Begich Supports Bill to Fight Domestic Violence - VAWA Passes Senate
Violence Against Women Act Reauthorization Passes Senate
After successfully working to provide a fix to legislation that will preserve the authority of Alaska tribes to issue civil protective orders in domestic violence cases, U.S. Sen. Mark Begich today voted in favor of the reauthorization of the Violence Against Women Act (VAWA). The legislation, which provides funding for communities and law enforcement to fight domestic violence and other forms of abuse, passed the Senate by a vote of 68 to 31.
During final negotiations on the bill this week, Sen. Begich insisted that Alaska tribes not lose any of their current authority to issue civil protective orders in domestic violence cases. While the VAWA bill expands tribal authority over criminal domestic violence cases in the Lower 48, that is not the case in Alaska. The Alaska exemption was apparently inadvertently applied to existing civil authority in Alaska.
An amendment introduced by Begich and Sen. Lisa Murkowski restored the authority of Alaska tribes to issue civil protective orders. It was included in today’s final passage of VAWA.
“Retreating on the status quo was out of the question, especially given the heartbreaking statistics of violence and abuse in rural Alaska,” Sen. Begich said.
The Violence Against Women Act was originally enacted in 1994 in response to the prevalence of domestic violence and sexual violence and the impacts on women. The Act encourages law enforcement, judicial personnel, and public and private service providers to work together to address domestic violence.
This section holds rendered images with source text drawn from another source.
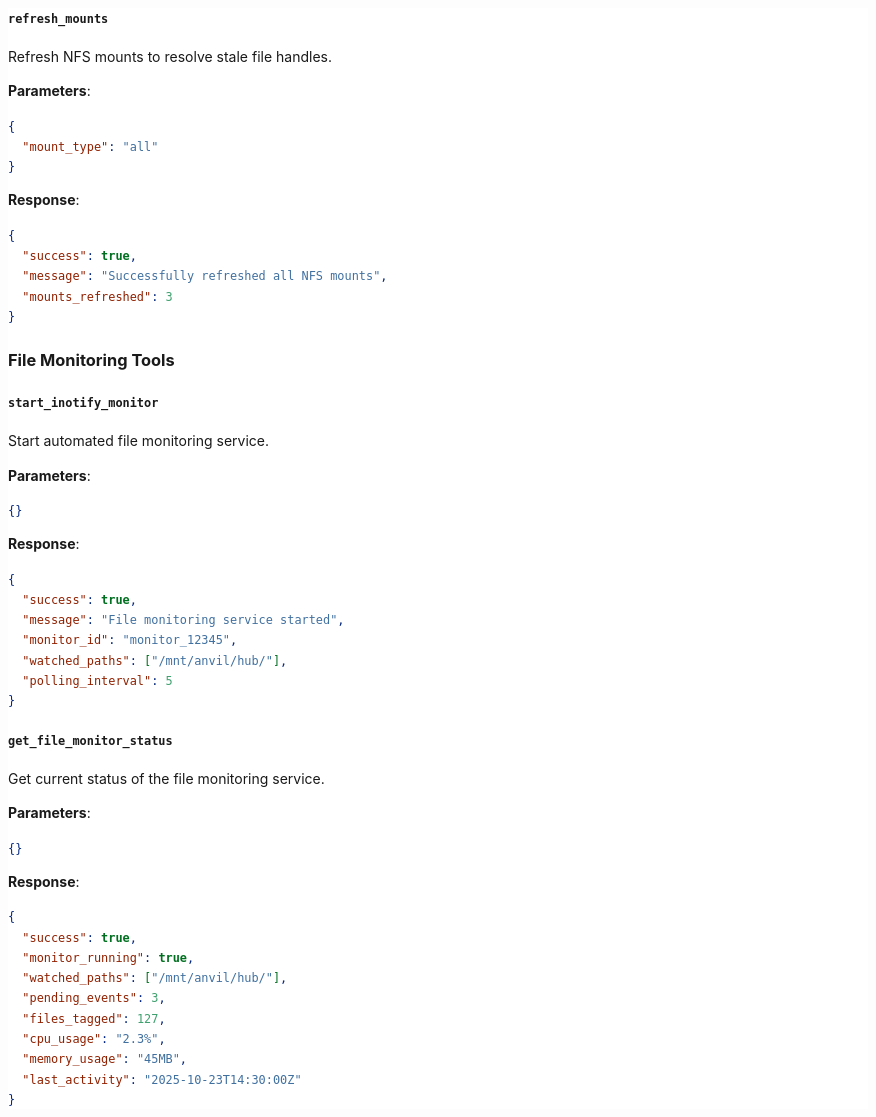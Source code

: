 #### `refresh_mounts`
Refresh NFS mounts to resolve stale file handles.

**Parameters**:
```json
{
  "mount_type": "all"
}
```

**Response**:
```json
{
  "success": true,
  "message": "Successfully refreshed all NFS mounts",
  "mounts_refreshed": 3
}
```

### File Monitoring Tools

#### `start_inotify_monitor`
Start automated file monitoring service.

**Parameters**:
```json
{}
```

**Response**:
```json
{
  "success": true,
  "message": "File monitoring service started",
  "monitor_id": "monitor_12345",
  "watched_paths": ["/mnt/anvil/hub/"],
  "polling_interval": 5
}
```

#### `get_file_monitor_status`
Get current status of the file monitoring service.

**Parameters**:
```json
{}
```

**Response**:
```json
{
  "success": true,
  "monitor_running": true,
  "watched_paths": ["/mnt/anvil/hub/"],
  "pending_events": 3,
  "files_tagged": 127,
  "cpu_usage": "2.3%",
  "memory_usage": "45MB",
  "last_activity": "2025-10-23T14:30:00Z"
}
```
A number of organizations in Alaska have received grant money through the legislation as can be seen here http://www.ovw.usdoj.gov/
“Funding goes to all corners of our state and is key to helping us fight this epidemic,” Begich said. “But intervention and treatment are not enough. Domestic and sexual violence is a public health epidemic, so what we really need is prevention. This reauthorization effort is just that—a step in the right direction to eventually put a stop to this crisis,” Begich added.
Additionally, Sen. Begich has proposed legislation to give Alaska tribes more resources and authority to handle alcohol and drug cases in their own communities. The Alaska Safe Families and Villages Act would set up a demonstration project in nine villages, hire more law enforcement officers and allow tribes and the State of Alaska to explore new jurisdictional agreements.
Sen. Begich delivered a speech yesterday in support of VAWA.